While AI’s boys are busy thumping their chests about their power to annihilate humanity, if they are not careful — and they are not — generative AI could come to be distrusted for misleading users (the companies’ fault more than the machine’s); filling our already messy information ecosystem with the data equivalent of Styrofoam peanuts and junk mail; making news worse; making customer service even worse; making education worse; threatening jobs; and hurting the environment. What’s not to dislike?
Below I will share my likely unpopular opinions about large language models — how they should not be used in search or news, how building effective guardrails is improbable, how we already have enough fucking content in the world. But first, a few caveats:
I do see limited potential uses for synthetic text and generative AI. Watch this excellent talk by Dr. Emily M. Bender, one of the authors of the seminal Stochastic Parrots paper and a leading critic of AI hype, suggesting criteria for acceptable applications: cases where language form and fluency matter but facts do not (e.g., foreign language instruction), where bias can be filtered, and where originality is not required.
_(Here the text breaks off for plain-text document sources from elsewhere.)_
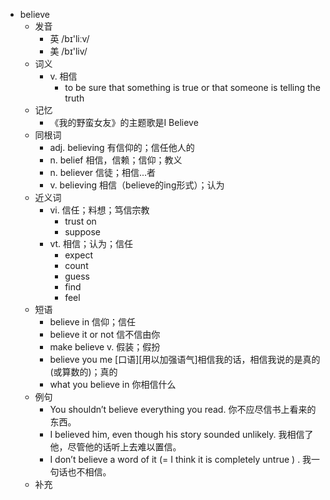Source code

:- believe
  - 发音
    - 英 /bɪ'liːv/
    - 美 /bɪ'liv/
  - 词义
    - v. 相信
      - to be sure that something is true or that someone is telling the truth
  - 记忆
    - 《我的野蛮女友》的主题歌是I Believe
  - 同根词
    - adj. believing 有信仰的；信任他人的
    - n. belief 相信，信赖；信仰；教义
    - n. believer 信徒；相信...者
    - v. believing 相信（believe的ing形式）；认为
  - 近义词
    - vi. 信任；料想；笃信宗教
      - trust on
      - suppose
    - vt. 相信；认为；信任
      - expect
      - count
      - guess
      - find
      - feel
  - 短语
    - believe in 信仰；信任
    - believe it or not 信不信由你
    - make believe v. 假装；假扮
    - believe you me [口语][用以加强语气]相信我的话，相信我说的是真的(或算数的)；真的
    - what you believe in 你相信什么
  - 例句
    - You shouldn’t believe everything you read. 你不应尽信书上看来的东西。
    - I believed him, even though his story sounded unlikely. 我相信了他，尽管他的话听上去难以置信。
    - I don’t believe a word of it (=  I think it is completely untrue  ) . 我一句话也不相信。
  - 补充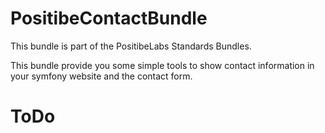 PositibeContactBundle
=====================

This bundle is part of the PositibeLabs Standards Bundles.

This bundle provide you some simple tools to show contact information in your symfony website and the contact form.

ToDo
====

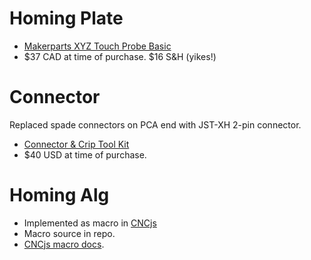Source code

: # Homing Plate
* [Makerparts XYZ Touch Probe Basic](https://makerparts.ca/products/makerparts-xyz-touch-plate)
* $37 CAD at time of purchase.  $16 S&H (yikes!)

# Connector
Replaced spade connectors on PCA end with JST-XH 2-pin connector.
* [Connector & Crip Tool Kit](https://www.amazon.com/gp/product/B07ZK5F8HP/)
* $40 USD at time of purchase.

# Homing Alg
* Implemented as macro in [CNCjs](https://cnc.js.org/)
* Macro source in repo.
* [CNCjs macro docs](https://github.com/cncjs/CNCjs-Macros).

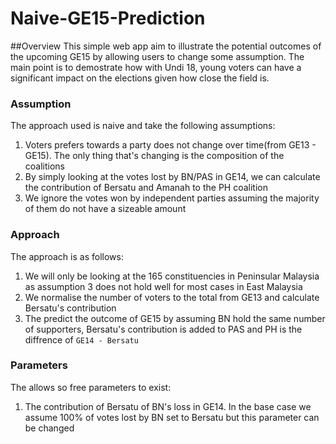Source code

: # Naive-GE15-Prediction

##Overview
This simple web app aim to illustrate the potential outcomes of the upcoming GE15 by allowing users to change some assumption.
The main point is to demostrate how with Undi 18, young voters can have a significant impact on the elections given how close the field is.

### Assumption
The approach used is naive and take the following assumptions:
1) Voters prefers towards a party does not change over time(from GE13 - GE15). The only thing that's changing is the composition of the coalitions
2) By simply looking at the votes lost by BN/PAS in GE14, we can calculate the contribution of Bersatu and Amanah to the PH coalition
3) We ignore the votes won by independent parties assuming the majority of them do not have a sizeable amount

### Approach
The approach is as follows:
1) We will only be looking at the 165 constituencies in Peninsular Malaysia as assumption 3 does not hold well for most cases in East Malaysia
2) We normalise the number of voters to the total from GE13 and calculate Bersatu's contribution
3) The predict the outcome of GE15 by assuming BN hold the same number of supporters, Bersatu's contribution is added to PAS and PH is the diffrence of `GE14 - Bersatu`

### Parameters
The allows so free parameters to exist:
1) The contribution of Bersatu of BN's loss in GE14. In the base case we assume 100% of votes lost by BN set to Bersatu but this parameter can be changed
Here I explored the idea that large language models could help extend literacy for those who are intimidated by writing and thus excluded from discourse. I am impressed with Google’s NotebookLM (which I’ve seen thanks to Steven Johnson, its editorial director), as an augmentative tool designed not to create content but to help writers organize research and enter into dialog with text (a possible new model for interaction with news, by the way). Gutenberg can be blamed for giving birth to the drudgery of bureaucracy and perhaps LLMs can save us some of the grind of responding to it.